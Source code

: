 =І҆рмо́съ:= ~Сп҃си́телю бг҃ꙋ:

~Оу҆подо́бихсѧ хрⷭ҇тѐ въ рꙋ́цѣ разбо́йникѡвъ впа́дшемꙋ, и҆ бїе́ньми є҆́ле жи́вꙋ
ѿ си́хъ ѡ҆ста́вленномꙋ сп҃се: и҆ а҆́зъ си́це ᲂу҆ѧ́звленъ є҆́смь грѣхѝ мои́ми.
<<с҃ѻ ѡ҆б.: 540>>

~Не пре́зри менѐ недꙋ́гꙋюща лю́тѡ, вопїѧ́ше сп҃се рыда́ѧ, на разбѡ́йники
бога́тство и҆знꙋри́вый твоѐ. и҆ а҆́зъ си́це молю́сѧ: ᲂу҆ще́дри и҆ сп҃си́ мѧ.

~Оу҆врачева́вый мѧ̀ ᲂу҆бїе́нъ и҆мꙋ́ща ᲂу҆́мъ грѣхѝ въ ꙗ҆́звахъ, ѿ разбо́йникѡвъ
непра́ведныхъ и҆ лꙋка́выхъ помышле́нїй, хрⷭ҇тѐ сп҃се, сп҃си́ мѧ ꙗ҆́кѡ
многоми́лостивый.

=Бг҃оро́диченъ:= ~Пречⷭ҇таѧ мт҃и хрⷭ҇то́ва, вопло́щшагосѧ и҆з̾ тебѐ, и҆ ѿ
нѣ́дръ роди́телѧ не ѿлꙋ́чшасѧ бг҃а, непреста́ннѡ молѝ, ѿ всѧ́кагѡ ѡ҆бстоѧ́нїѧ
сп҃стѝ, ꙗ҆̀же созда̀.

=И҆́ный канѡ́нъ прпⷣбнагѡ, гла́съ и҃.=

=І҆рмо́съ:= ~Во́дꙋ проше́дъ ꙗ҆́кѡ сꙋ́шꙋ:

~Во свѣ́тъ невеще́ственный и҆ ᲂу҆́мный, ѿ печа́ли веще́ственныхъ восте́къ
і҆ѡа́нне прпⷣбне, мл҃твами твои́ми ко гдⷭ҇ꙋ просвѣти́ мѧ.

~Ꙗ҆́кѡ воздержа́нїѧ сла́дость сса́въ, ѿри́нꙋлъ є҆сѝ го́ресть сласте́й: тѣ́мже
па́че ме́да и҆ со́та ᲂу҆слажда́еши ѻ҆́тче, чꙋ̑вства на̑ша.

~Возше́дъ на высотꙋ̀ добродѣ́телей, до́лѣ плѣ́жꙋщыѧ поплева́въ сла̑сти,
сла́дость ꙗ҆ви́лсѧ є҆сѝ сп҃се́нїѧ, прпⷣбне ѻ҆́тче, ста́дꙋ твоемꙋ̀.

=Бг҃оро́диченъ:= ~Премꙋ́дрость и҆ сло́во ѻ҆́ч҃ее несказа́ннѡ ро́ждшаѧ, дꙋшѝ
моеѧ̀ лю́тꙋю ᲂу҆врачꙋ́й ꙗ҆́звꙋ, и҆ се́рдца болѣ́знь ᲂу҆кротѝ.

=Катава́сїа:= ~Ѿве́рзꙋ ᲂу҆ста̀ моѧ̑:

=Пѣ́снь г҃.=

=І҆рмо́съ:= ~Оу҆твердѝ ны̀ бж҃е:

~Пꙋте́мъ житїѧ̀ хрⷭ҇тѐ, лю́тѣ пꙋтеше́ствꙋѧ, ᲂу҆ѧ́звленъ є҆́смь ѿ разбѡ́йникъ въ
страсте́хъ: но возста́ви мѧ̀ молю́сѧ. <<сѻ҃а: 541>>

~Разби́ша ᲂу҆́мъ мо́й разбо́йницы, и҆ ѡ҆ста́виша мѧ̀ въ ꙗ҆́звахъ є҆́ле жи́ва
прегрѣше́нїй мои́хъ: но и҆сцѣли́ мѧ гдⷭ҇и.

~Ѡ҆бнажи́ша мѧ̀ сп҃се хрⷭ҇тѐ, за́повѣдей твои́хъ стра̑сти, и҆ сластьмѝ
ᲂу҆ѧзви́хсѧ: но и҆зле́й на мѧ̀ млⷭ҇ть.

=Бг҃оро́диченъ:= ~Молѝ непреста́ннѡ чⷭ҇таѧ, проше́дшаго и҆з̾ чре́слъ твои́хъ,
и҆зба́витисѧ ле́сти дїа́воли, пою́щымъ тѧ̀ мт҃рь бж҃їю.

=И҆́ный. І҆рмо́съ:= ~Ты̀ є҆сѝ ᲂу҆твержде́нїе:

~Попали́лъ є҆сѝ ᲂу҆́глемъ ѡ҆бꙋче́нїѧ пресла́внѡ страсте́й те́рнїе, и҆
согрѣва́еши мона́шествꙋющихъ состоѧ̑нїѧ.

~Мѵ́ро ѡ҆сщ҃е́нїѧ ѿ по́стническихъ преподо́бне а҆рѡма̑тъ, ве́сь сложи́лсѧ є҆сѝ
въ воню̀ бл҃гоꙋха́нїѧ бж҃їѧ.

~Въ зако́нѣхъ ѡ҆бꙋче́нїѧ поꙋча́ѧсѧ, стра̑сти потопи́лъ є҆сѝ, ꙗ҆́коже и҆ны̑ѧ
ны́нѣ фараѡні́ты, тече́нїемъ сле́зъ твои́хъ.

### ABOUT THIS EXERCISE
Taking the material above, extract exactly and only the lines from the line with "ꙗ҆́звахъ, ѿ разбо́йникѡвъ" to the line with "канѡ́нъ прпⷣбнагѡ, гла́съ", inclusive of both.

### RESPONSE TO THIS EXERCISE
~Оу҆врачева́вый мѧ̀ ᲂу҆бїе́нъ и҆мꙋ́ща ᲂу҆́мъ грѣхѝ въ ꙗ҆́звахъ, ѿ разбо́йникѡвъ
непра́ведныхъ и҆ лꙋка́выхъ помышле́нїй, хрⷭ҇тѐ сп҃се, сп҃си́ мѧ ꙗ҆́кѡ
многоми́лостивый.

=Бг҃оро́диченъ:= ~Пречⷭ҇таѧ мт҃и хрⷭ҇то́ва, вопло́щшагосѧ и҆з̾ тебѐ, и҆ ѿ
нѣ́дръ роди́телѧ не ѿлꙋ́чшасѧ бг҃а, непреста́ннѡ молѝ, ѿ всѧ́кагѡ ѡ҆бстоѧ́нїѧ
сп҃стѝ, ꙗ҆̀же созда̀.

=И҆́ный канѡ́нъ прпⷣбнагѡ, гла́съ и҃.=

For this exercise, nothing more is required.